## Task statement
An exact copy of the data is needed, one that excludes all pictures.

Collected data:
= = = = =

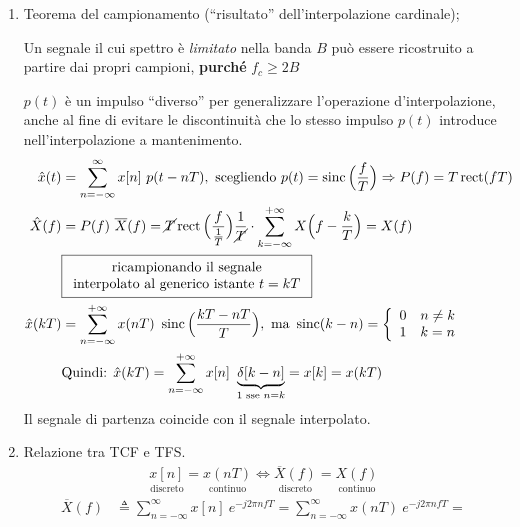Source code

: \documentclass[
]{article}
\begin{document}
\begin{enumerate}
\def\labelenumi{\arabic{enumi}.}
\setcounter{enumi}{10}
\item
  Teorema del campionamento (``risultato'' dell'interpolazione
  cardinale);

  Un segnale il cui spettro è \emph{limitato} nella banda \(B\) può
  essere ricostruito a partire dai propri campioni, \textbf{purché}
  \(f_c \geq 2B\)

  \(p(t)\) è un impulso ``diverso'' per generalizzare l'operazione
  d'interpolazione, anche al fine di evitare le discontinuità che lo
  stesso impulso \(p(t)\) introduce nell'interpolazione a mantenimento.
  \begin{align*}
  \hat{x}(t)&= \sum_{n=-\infty}^{\infty} x[n] \ p(t-nT), \ \text{scegliendo } p(t)= \mathop{\mathrm{sinc}}\Big(\frac{f}{T}\Big) \Rightarrow P(f)=T\mathop{\mathrm{rect}}(fT) \\ 
  \hat{X}(f)&= P(f) \ \overline{X}(f) = \cancel{T}\mathop{\mathrm{rect}}\Big(\frac{f}{\frac{1}{T}}\Big)\frac{1}{\cancel{T}}\cdot  \sum_{k=-\infty}^{+\infty} X\Big(f-\frac{k}{T}\Big)= X(f) \\
     &\boxed{\begin{array}{cl}
    \text{ricampionando il segnale}
    \\
     \text{interpolato al generico istante } t=kT
    \end{array}}&
    \\
  \hat{x}(kT) &=\sum_{n=-\infty}^{+\infty} x(nT) \ \mathop{\mathrm{sinc}}\Big(\frac{kT-nT}{T}\Big), \text{ ma } \mathop{\mathrm{sinc}}(k-n)=
  \left\{ \begin{array}{cl}
  0 & n\neq k \\
  1 & k=n
  \end{array} 
  \right. \\
  &\text{Quindi: } \hat{x}(kT)=\sum_{n=-\infty}^{+\infty}x[n] \ \underbrace{\delta[k-n]}_{1\text{ sse }n=k}= x[k] = x(kT)
  \end{align*} Il segnale di partenza coincide con il segnale
  interpolato.
\item
  Relazione tra TCF e TFS. \begin{align*}
  \underset{\text{discreto}}{x[n]}=\underset{\text{continuo}}{x(nT)} \Longleftrightarrow \underset{\text{discreto}}{\overline{X}(f)} = \underset{\text{continuo}}{X(f)}
  \end{align*} \begin{align*}
  \overline{X}(f) &\triangleq \sum_{n=-\infty}^{\infty} x[n] \ e^{-j2\pi nfT} = \sum_{n=-\infty}^{\infty} x(nT) \ e^{-j2\pi nfT}=

\end{align*}
\end{enumerate}
\end{document}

= = = = =

## Task output
Source code

: \documentclass[
]{article}
\begin{document}
\begin{enumerate}
\def\labelenumi{\arabic{enumi}.}
\setcounter{enumi}{10}
\item
  Teorema del campionamento (``risultato'' dell'interpolazione
  cardinale);

  Un segnale il cui spettro è \emph{limitato} nella banda \(B\) può
  essere ricostruito a partire dai propri campioni, \textbf{purché}
  \(f_c \geq 2B\)

  \(p(t)\) è un impulso ``diverso'' per generalizzare l'operazione
  d'interpolazione, anche al fine di evitare le discontinuità che lo
  stesso impulso \(p(t)\) introduce nell'interpolazione a mantenimento.
  \begin{align*}
  \hat{x}(t)&= \sum_{n=-\infty}^{\infty} x[n] \ p(t-nT), \ \text{scegliendo } p(t)= \mathop{\mathrm{sinc}}\Big(\frac{f}{T}\Big) \Rightarrow P(f)=T\mathop{\mathrm{rect}}(fT) \\ 
  \hat{X}(f)&= P(f) \ \overline{X}(f) = \cancel{T}\mathop{\mathrm{rect}}\Big(\frac{f}{\frac{1}{T}}\Big)\frac{1}{\cancel{T}}\cdot  \sum_{k=-\infty}^{+\infty} X\Big(f-\frac{k}{T}\Big)= X(f) \\
     &\boxed{\begin{array}{cl}
    \text{ricampionando il segnale}
    \\
     \text{interpolato al generico istante } t=kT
    \end{array}}&
    \\
  \hat{x}(kT) &=\sum_{n=-\infty}^{+\infty} x(nT) \ \mathop{\mathrm{sinc}}\Big(\frac{kT-nT}{T}\Big), \text{ ma } \mathop{\mathrm{sinc}}(k-n)=
  \left\{ \begin{array}{cl}
  0 & n\neq k \\
  1 & k=n
  \end{array} 
  \right. \\
  &\text{Quindi: } \hat{x}(kT)=\sum_{n=-\infty}^{+\infty}x[n] \ \underbrace{\delta[k-n]}_{1\text{ sse }n=k}= x[k] = x(kT)
  \end{align*} Il segnale di partenza coincide con il segnale
  interpolato.
\item
  Relazione tra TCF e TFS. \begin{align*}
  \underset{\text{discreto}}{x[n]}=\underset{\text{continuo}}{x(nT)} \Longleftrightarrow \underset{\text{discreto}}{\overline{X}(f)} = \underset{\text{continuo}}{X(f)}
  \end{align*} \begin{align*}
  \overline{X}(f) &\triangleq \sum_{n=-\infty}^{\infty} x[n] \ e^{-j2\pi nfT} = \sum_{n=-\infty}^{\infty} x(nT) \ e^{-j2\pi nfT}=

\end{align*}
\end{enumerate}
\end{document}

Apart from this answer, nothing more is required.